SUPPLIED DATA
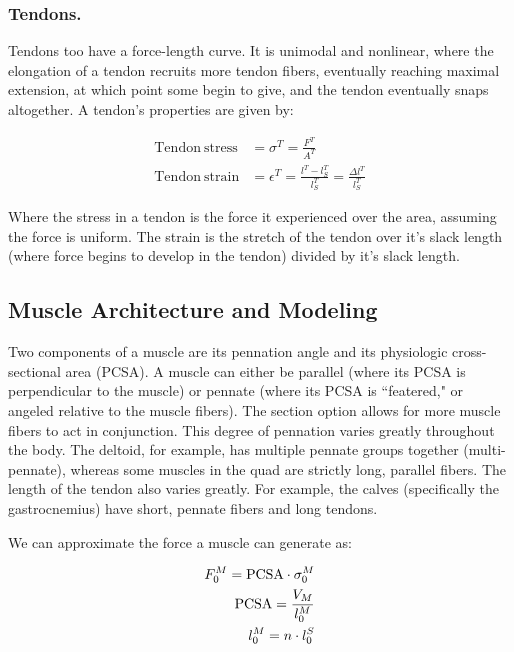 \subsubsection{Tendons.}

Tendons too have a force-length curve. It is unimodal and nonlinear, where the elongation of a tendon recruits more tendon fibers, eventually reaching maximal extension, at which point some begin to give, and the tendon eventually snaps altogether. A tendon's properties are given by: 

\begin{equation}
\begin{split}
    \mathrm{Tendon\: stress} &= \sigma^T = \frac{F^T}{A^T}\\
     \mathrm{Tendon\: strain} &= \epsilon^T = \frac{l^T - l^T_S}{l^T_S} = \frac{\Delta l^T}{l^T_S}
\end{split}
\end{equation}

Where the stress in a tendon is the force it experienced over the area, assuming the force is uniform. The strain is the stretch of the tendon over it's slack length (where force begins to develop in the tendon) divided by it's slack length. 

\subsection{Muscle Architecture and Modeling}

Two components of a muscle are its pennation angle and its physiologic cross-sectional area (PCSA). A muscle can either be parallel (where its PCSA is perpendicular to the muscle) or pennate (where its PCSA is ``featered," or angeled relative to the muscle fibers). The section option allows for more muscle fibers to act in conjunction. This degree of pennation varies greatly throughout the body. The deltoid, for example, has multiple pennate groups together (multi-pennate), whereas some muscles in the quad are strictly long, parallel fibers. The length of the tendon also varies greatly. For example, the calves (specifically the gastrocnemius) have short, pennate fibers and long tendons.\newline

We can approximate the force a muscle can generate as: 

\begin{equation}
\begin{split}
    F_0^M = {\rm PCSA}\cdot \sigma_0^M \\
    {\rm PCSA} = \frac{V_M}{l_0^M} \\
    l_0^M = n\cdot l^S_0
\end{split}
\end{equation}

AIM OF THE EXERCISE
Pull out every line above that holds the word "cdot".

EXERCISE RESULT
    F_0^M = {\rm PCSA}\cdot \sigma_0^M \\
    l_0^M = n\cdot l^S_0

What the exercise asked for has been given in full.